# Partial Borrows and macros (wut?)

I was thinking about the partial borrowing issue lately and found that macro methods(better name) can be a nice addition to the language and can make some stuff less dirty, it might be be a bad idea but I would like to discuss it anyway.

So we have a problem with partial borrowing that looks like this (See also here https://github.com/rust-lang/rfcs/issues/1215)

``````struct Point {
x: u64,
y: u64
}

impl Point {
pub fn x_mut(&mut self) -> &mut f64 {
&mut self.x
}

pub fn y_mut(&mut self) -> &mut f64 {
&mut self.y
}
}

fn main() {
let mut p = Point{x:1,y:2};
let x = p.x_mut();
- first mutable borrow occurs here
let y = p.y_mut();
^ second mutable borrow occurs here
}
``````

we can ‘solve’ it using macros like this

``````macro_rules! x_mut {
(\$point:ident) => (
&mut \$point.x
)
}

macro_rules! y_mut {
(\$point:ident) => (
&mut \$point.y
)
}

fn main() {
let mut p = Point{x:1,y:2};
let x = x_mut!(p);
let y = y_mut!(p);
}
``````

And now its working but there are 2 problems

1. looks dirty
2. x and y macros work on any type

I was thinking to solve those 2 problems by macro methods

``````impl Point {
macro x(&mut self) -> &mut u64 {
&mut self.x
}

macro y(&mut self) -> &mut u64 {
&mut self.y
}
}
``````

So now we can do this

``````fn main() {
let mut p = Point{x:1,y:2};
let x = p.x!();
let y = p.y!();
}
``````

Now we solved both of the problems we had with a clean solution and we can still see we are using a macro.
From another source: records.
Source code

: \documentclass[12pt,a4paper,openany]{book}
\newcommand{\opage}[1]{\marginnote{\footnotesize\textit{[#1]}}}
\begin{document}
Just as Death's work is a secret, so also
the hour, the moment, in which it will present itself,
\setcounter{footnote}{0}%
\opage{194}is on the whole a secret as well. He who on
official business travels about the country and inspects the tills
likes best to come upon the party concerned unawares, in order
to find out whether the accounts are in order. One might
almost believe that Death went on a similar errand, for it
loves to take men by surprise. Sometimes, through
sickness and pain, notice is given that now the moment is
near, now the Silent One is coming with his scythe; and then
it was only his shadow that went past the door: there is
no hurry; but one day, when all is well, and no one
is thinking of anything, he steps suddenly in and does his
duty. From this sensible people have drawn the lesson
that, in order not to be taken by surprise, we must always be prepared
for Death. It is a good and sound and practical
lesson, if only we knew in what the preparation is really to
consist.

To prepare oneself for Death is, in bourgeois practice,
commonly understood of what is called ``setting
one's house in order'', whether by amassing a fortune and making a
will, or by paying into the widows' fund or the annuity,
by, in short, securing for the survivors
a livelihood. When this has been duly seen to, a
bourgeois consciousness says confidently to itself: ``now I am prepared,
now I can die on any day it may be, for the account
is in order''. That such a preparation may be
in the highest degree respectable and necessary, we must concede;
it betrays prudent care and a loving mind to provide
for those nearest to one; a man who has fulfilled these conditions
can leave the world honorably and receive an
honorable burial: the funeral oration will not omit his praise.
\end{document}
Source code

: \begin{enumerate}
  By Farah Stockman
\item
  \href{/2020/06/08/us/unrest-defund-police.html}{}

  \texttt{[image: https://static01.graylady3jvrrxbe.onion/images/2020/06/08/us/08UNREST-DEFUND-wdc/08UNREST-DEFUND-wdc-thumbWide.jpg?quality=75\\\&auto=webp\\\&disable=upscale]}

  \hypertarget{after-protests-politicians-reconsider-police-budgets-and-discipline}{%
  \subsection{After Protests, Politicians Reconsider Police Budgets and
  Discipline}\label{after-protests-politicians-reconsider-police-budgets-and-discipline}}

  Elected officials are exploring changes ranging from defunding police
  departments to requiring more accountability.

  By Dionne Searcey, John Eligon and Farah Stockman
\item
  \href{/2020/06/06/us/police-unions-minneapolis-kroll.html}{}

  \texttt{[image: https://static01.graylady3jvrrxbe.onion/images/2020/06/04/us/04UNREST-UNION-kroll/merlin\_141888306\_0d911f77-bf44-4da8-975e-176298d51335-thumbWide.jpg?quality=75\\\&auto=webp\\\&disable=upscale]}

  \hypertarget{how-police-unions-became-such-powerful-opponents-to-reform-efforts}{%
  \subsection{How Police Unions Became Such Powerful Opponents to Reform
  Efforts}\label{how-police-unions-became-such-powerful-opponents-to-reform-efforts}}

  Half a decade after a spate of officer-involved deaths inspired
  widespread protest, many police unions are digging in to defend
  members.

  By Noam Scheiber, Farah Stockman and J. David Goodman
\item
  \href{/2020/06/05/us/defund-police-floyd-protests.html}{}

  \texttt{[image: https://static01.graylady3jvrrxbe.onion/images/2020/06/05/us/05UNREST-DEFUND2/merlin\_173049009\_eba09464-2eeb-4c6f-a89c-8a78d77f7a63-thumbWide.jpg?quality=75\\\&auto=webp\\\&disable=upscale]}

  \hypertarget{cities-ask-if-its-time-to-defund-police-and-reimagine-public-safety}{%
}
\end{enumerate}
This can be useful in other places with trouble borrowing

``````struct Foo {
arr: Vec<u64>,
}

impl Foo {
fn divs_iter(&self, divs: &[u64]) -> impl Iterator<Item=(&u64,&u64)> {
------   ^^^^^^^^^^^^^^^^^^^^^^^^^^^^^^^
|                    |
|                    ...but data from `divs` is returned here
this parameter and the return type are declared with different lifetimes...

self.arr.iter().zip(divs).filter(|(x,y)| **x % **y == 0)
}
}
``````

But we can do this if we just type it in (but wont work in a function)

``````let foo = Foo{arr: vec![1,2,3,4,5]};
for n in foo.arr.iter().zip(&[1,2,3,4]).filter(|(x,y)| **x % **y == 0) {
println!("{:?}", n);
}
``````

this will work with macro methods like this

``````impl Foo {
macro divs_iter(&self, divs: &[u64]) -> impl Iterator<Item=(&u64,&u64)> {
self.arr.iter().zip(divs).filter(|(x,y)| **x % **y == 0)
}
}

let foo = Foo{arr: vec![1,2,3,4,5]};
for n in foo.divs_iter!(&[1,2,3,4]) {
println!("{:?}", n);
}
``````

So basicly to allow to ‘inline’ code, the rule of thumb is if something compiles fine it should compile fine if we put it in a macro method, and I think it might solve more types of problematic borrowing nicely.

I’m not sure about the return type but thats how I see it working nicely with stuff and with compiler knowing something about the macro method.

This is different to other solutions because macro methods are not functions they are just sugar.

This might be abused and produce harder to debug errors but if used correctly I can see nice abstractions with code that were impossible to do in a nice way.

Is this even good?

this can’t be done because macros happen before types.

you may wanna look at the “partially initialized types” threads.

this can’t be done because macros happen before types.

Any good reason it can't be implemented/?

What @Soni is referring to is that macros are expanded before anything else, so they can only rely on syntax. @Soni then refers to “partially initialized types” because that is a Pre-RFC that would solve your underlying problem.

Your example with `Foo` is solvable with some lifetime annotations.

``````struct Foo {
arr: Vec<u64>,
}

impl Foo {
fn divs_iter<'a>(&'a self, divs: &'a [u64]) -> impl Iterator<Item=(&'a u64,&'a u64)> {
self.arr.iter().zip(divs).filter(|(x,y)| **x % **y == 0)
}
}
``````

The reason your code didn’t work is because of lifetime elison rules, due to this `impl Iterator<...>` and `Item` gets the lifetime of `self`which could be longer than the lifetime of `divs`, but we can fix that with some annotations.

playground

I’m a they, also macros can create types (thanks to them being awfully unhygienic) so there’s always the problem of depending on a type you’re defining

Wait,how is the ability to create types in a macro unhygienic?You can take the identifier of the type you are generating as a parameter.Maybe you meant “always creates a type with a fixed name that escapes the macro”?